* _Goal of the exercise_:
Look through the listing for the word "terminal". Copy each line that has it.

* _Listed records_:
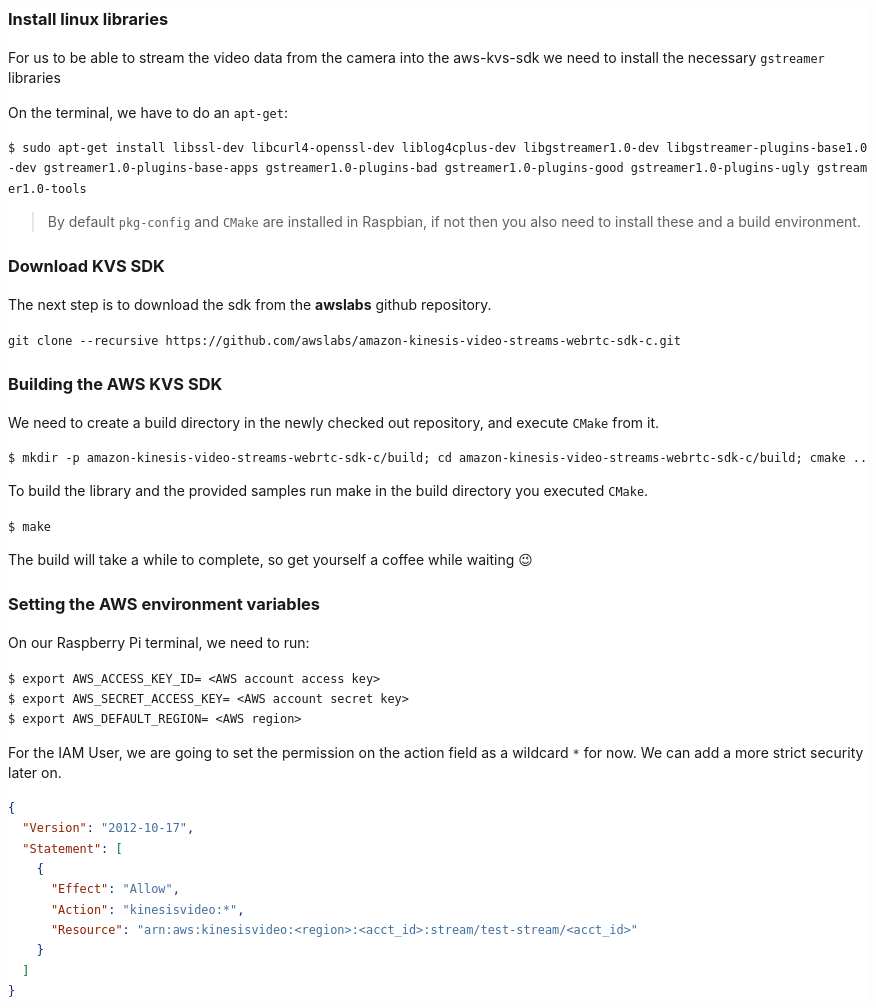 ### Install linux libraries

For us to be able to stream the video data from the camera into the aws-kvs-sdk we need to install the necessary `gstreamer` libraries

On the terminal, we have to do an `apt-get`:

```shell
$ sudo apt-get install libssl-dev libcurl4-openssl-dev liblog4cplus-dev libgstreamer1.0-dev libgstreamer-plugins-base1.0-dev gstreamer1.0-plugins-base-apps gstreamer1.0-plugins-bad gstreamer1.0-plugins-good gstreamer1.0-plugins-ugly gstreamer1.0-tools
```

> By default `pkg-config` and `CMake` are installed in Raspbian, if not then you also need to install these and a build environment.

### Download KVS SDK

The next step is to download the sdk from the **awslabs** github repository.

```shell
git clone --recursive https://github.com/awslabs/amazon-kinesis-video-streams-webrtc-sdk-c.git
```

### Building the AWS KVS SDK

We need to create a build directory in the newly checked out repository, and execute `CMake` from it.

```shell
$ mkdir -p amazon-kinesis-video-streams-webrtc-sdk-c/build; cd amazon-kinesis-video-streams-webrtc-sdk-c/build; cmake ..
```

To build the library and the provided samples run make in the build directory you executed `CMake`.

```shell
$ make
```

The build will take a while to complete, so get yourself a coffee while waiting 😉

### Setting the AWS environment variables

On our Raspberry Pi terminal, we need to run:

```shell
$ export AWS_ACCESS_KEY_ID= <AWS account access key>
$ export AWS_SECRET_ACCESS_KEY= <AWS account secret key>
$ export AWS_DEFAULT_REGION= <AWS region>
```

For the IAM User, we are going to set the permission on the action field as a wildcard `*` for now. We can add a more strict security later on.

```json
{
  "Version": "2012-10-17",
  "Statement": [
    {
      "Effect": "Allow",
      "Action": "kinesisvideo:*",
      "Resource": "arn:aws:kinesisvideo:<region>:<acct_id>:stream/test-stream/<acct_id>"
    }
  ]
}
```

* _Problem solution_:
On the terminal, we have to do an `apt-get`:
On our Raspberry Pi terminal, we need to run:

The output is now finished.